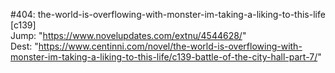 #404: the-world-is-overflowing-with-monster-im-taking-a-liking-to-this-life [c139] <br/>
Jump: "https://www.novelupdates.com/extnu/4544628/" <br/>
Dest: "https://www.centinni.com/novel/the-world-is-overflowing-with-monster-im-taking-a-liking-to-this-life/c139-battle-of-the-city-hall-part-7/"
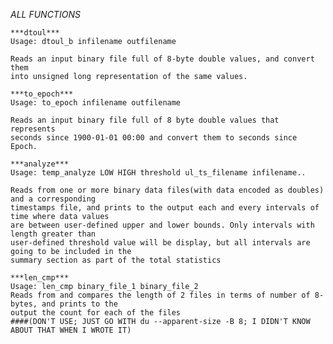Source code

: *ALL FUNCTIONS*

    ***dtoul***
    Usage: dtoul_b infilename outfilename

    Reads an input binary file full of 8-byte double values, and convert them
    into unsigned long representation of the same values.

    ***to_epoch***
    Usage: to_epoch infilename outfilename

    Reads an input binary file full of 8 byte double values that represents
    seconds since 1900-01-01 00:00 and convert them to seconds since Epoch.

    ***analyze***
    Usage: temp_analyze LOW HIGH threshold ul_ts_filename infilename..

    Reads from one or more binary data files(with data encoded as doubles) and a corresponding
    timestamps file, and prints to the output each and every intervals of time where data values 
    are between user-defined upper and lower bounds. Only intervals with length greater than 
    user-defined threshold value will be display, but all intervals are going to be included in the
    summary section as part of the total statistics

    ***len_cmp***
    Usage: len_cmp binary_file_1 binary_file_2
    Reads from and compares the length of 2 files in terms of number of 8-bytes, and prints to the
    output the count for each of the files
    ####(DON'T USE; JUST GO WITH du --apparent-size -B 8; I DIDN'T KNOW ABOUT THAT WHEN I WROTE IT)

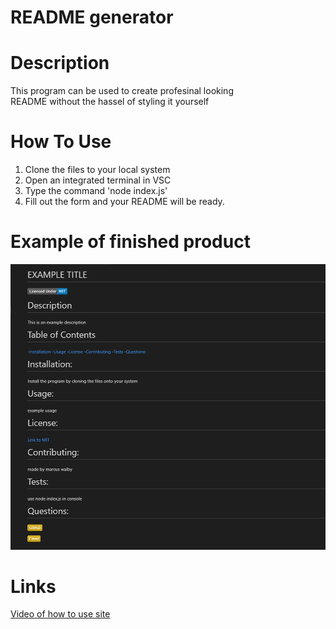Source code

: # README generator
# Description 
This program can be used to create profesinal looking <br>README without the hassel of styling it yourself
#  How To Use
1. Clone the files to your local system
2. Open an integrated terminal in VSC
3. Type the command 'node index.js'
4. Fill out the form and your README will be ready.

# Example of finished product

![Picture of finished README](./video/Capture.PNG)

# Links

[Video of how to use site](https://www.youtube.com/embed/ECWPm1zv_WM)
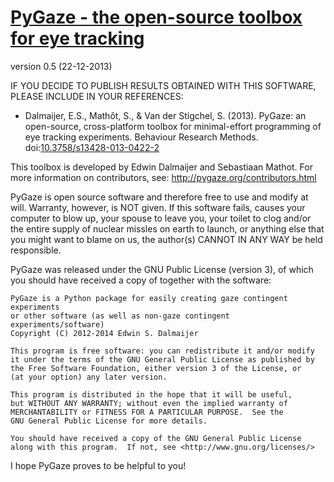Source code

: [PyGaze - the open-source toolbox for eye tracking](http://www.pygaze.org/)
===========================================================================

version 0.5 (22-12-2013)


IF YOU DECIDE TO PUBLISH RESULTS OBTAINED WITH THIS SOFTWARE, PLEASE INCLUDE IN YOUR REFERENCES:

* Dalmaijer, E.S., Mathôt, S., & Van der Stigchel, S. (2013). PyGaze: an open-source,
cross-platform toolbox for minimal-effort programming of eye tracking experiments.
Behaviour Research Methods. doi:[10.3758/s13428-013-0422-2](http://link.springer.com/article/10.3758%2Fs13428-013-0422-2)


This toolbox is developed by Edwin Dalmaijer and Sebastiaan Mathot. For more
information on contributors, see: http://pygaze.org/contributors.html

PyGaze is open source software and therefore free to use and modify at will.
Warranty, however, is NOT given. If this software fails, causes your computer
to blow up, your spouse to leave you, your toilet to clog and/or the entire
supply of nuclear missles on earth to launch, or anything else that you might
want to blame on us, the author(s) CANNOT IN ANY WAY be held responsible.

PyGaze was released under the GNU Public License (version 3), of which you
should have received a copy of together with the software:

    PyGaze is a Python package for easily creating gaze contingent experiments
    or other software (as well as non-gaze contingent experiments/software)
    Copyright (C) 2012-2014 Edwin S. Dalmaijer

    This program is free software: you can redistribute it and/or modify
    it under the terms of the GNU General Public License as published by
    the Free Software Foundation, either version 3 of the License, or
    (at your option) any later version.

    This program is distributed in the hope that it will be useful,
    but WITHOUT ANY WARRANTY; without even the implied warranty of
    MERCHANTABILITY or FITNESS FOR A PARTICULAR PURPOSE.  See the
    GNU General Public License for more details.

    You should have received a copy of the GNU General Public License
    along with this program.  If not, see <http://www.gnu.org/licenses/>

I hope PyGaze proves to be helpful to you!
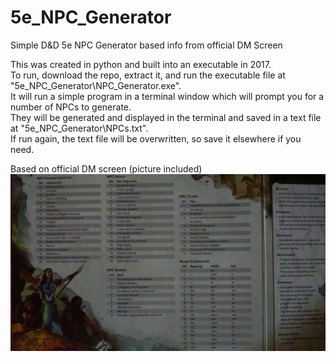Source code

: # 5e_NPC_Generator
 Simple D&D 5e NPC Generator based info from official DM Screen  
  
This was created in python and built into an executable in 2017.  
To run, download the repo, extract it, and run the executable file at "5e_NPC_Generator\NPC_Generator.exe".  
It will run a simple program in a terminal window which will prompt you for a number of NPCs to generate.  
They will be generated and displayed in the terminal and saved in a text file at "5e_NPC_Generator\NPCs.txt".  
If run again, the text file will be overwritten, so save it elsewhere if you need.  
  
Based on official DM screen (picture included)  
![My Image](5e_DM_Screen_NPC_Generator.png)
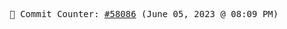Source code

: <p align="center">
    <samp>
        📮 Commit Counter: <a href="https://github.com/Javascript-void0/Javascript-void0/commits/main">#58086</a> (June 05, 2023 @ 08:09 PM)
    </samp>
</p>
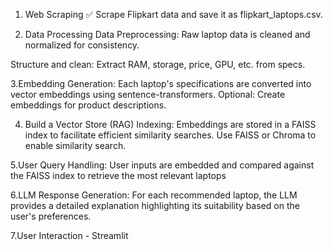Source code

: 1. Web Scraping ✅
  Scrape Flipkart data and save it as flipkart_laptops.csv.

2. Data Processing
Data Preprocessing: Raw laptop data is cleaned and normalized for consistency.

  Structure and clean:
  Extract RAM, storage, price, GPU, etc. from specs.

3.Embedding Generation: Each laptop's specifications are converted into vector embeddings using sentence-transformers.
  Optional: Create embeddings for product descriptions.


4. Build a Vector Store (RAG)
  Indexing: Embeddings are stored in a FAISS index to facilitate efficient similarity searches.
  Use FAISS or Chroma to enable similarity search.

5.User Query Handling: User inputs are embedded and compared against the FAISS index to retrieve the most relevant laptops

6.LLM Response Generation: For each recommended laptop, the LLM provides a detailed explanation highlighting its suitability based on the user's preferences.

7.User Interaction - Streamlit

------------------------------

◆ **Try it**:
For this exercise, reproduce exactly the lines of the records above from the one with "I hope PyGaze proves to be helpful to you!" up to and including the one with "2. Data Processing", without pictures.

◆ **Response area**:
I hope PyGaze proves to be helpful to you!
Source code

: # 5e_NPC_Generator
 Simple D&D 5e NPC Generator based info from official DM Screen  
  
This was created in python and built into an executable in 2017.  
To run, download the repo, extract it, and run the executable file at "5e_NPC_Generator\NPC_Generator.exe".  
It will run a simple program in a terminal window which will prompt you for a number of NPCs to generate.  
They will be generated and displayed in the terminal and saved in a text file at "5e_NPC_Generator\NPCs.txt".  
If run again, the text file will be overwritten, so save it elsewhere if you need.  
  
Based on official DM screen (picture included)  
![My Image](5e_DM_Screen_NPC_Generator.png)
Source code

: <p align="center">
    <samp>
        📮 Commit Counter: <a href="https://github.com/Javascript-void0/Javascript-void0/commits/main">#58086</a> (June 05, 2023 @ 08:09 PM)
    </samp>
</p>
Source code

: 1. Web Scraping ✅
  Scrape Flipkart data and save it as flipkart_laptops.csv.

2. Data Processing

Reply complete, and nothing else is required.